◆ TASK INPUT
↓↓↓
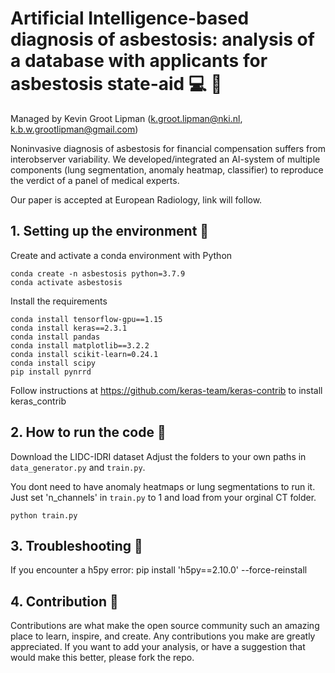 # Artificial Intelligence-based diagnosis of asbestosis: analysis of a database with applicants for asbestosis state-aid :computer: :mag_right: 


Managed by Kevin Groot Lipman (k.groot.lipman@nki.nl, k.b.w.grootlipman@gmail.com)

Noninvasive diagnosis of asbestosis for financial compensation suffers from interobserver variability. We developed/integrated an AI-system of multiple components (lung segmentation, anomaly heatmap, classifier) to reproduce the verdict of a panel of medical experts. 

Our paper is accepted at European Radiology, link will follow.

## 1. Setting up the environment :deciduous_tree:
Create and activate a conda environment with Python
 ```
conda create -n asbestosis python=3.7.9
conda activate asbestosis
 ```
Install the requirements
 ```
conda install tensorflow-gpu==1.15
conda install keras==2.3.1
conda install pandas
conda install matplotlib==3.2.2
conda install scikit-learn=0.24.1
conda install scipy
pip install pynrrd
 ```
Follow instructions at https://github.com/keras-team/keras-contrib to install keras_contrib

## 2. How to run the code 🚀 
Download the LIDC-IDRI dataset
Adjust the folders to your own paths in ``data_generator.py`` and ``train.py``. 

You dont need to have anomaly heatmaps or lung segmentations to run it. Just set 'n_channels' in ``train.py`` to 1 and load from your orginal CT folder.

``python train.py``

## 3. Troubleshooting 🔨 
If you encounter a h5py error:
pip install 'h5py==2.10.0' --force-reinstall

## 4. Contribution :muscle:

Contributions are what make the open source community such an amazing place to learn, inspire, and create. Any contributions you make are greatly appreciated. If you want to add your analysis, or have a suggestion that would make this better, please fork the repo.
↑↑↑
↓↓↓
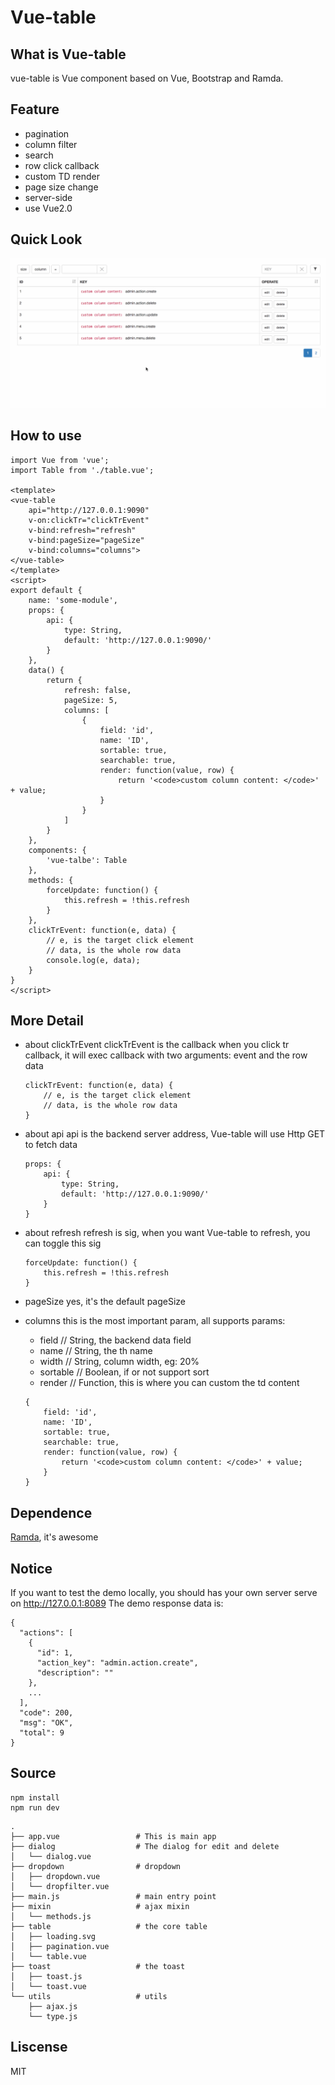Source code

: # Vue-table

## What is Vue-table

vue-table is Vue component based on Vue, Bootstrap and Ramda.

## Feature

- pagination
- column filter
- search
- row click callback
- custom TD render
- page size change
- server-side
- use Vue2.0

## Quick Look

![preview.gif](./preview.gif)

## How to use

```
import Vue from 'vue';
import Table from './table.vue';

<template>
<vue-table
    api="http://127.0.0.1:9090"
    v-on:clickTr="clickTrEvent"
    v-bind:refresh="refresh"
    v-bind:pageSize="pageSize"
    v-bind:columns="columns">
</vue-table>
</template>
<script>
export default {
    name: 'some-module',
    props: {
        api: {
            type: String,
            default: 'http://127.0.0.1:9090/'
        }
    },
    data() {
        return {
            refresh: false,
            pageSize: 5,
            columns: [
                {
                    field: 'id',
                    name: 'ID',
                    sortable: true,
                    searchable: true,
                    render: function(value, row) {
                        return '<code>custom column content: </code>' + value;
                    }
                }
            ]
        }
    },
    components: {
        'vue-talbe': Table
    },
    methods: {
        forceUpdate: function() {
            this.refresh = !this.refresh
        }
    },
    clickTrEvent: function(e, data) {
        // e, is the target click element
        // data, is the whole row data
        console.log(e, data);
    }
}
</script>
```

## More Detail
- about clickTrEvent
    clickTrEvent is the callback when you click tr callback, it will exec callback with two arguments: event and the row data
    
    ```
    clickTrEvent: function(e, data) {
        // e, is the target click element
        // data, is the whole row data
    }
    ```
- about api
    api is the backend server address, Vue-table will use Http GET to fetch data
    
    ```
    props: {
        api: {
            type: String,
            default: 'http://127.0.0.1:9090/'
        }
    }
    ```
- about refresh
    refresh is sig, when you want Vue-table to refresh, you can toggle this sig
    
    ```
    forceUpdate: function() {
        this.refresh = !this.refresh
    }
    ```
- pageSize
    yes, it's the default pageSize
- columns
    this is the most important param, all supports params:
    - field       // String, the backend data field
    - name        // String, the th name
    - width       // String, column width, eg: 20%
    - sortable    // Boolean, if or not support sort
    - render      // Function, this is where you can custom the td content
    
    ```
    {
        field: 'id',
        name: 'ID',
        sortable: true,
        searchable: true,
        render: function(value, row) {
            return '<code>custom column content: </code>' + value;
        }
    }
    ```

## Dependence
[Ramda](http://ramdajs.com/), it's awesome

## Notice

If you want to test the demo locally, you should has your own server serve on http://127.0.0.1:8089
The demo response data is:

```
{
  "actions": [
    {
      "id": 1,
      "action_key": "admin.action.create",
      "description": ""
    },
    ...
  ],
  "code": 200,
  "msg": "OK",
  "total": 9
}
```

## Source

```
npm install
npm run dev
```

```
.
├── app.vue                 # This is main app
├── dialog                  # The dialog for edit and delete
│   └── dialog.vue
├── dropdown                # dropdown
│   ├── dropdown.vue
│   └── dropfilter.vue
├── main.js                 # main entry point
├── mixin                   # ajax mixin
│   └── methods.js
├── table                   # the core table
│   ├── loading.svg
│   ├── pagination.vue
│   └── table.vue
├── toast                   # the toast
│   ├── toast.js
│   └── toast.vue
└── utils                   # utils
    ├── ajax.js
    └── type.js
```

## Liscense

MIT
↑↑↑
◆ PROBLEM DETAILS
Count every line of the records that includes "Ramda", and give that number with no other words.

◆ SOLUTION TO THIS TASK
2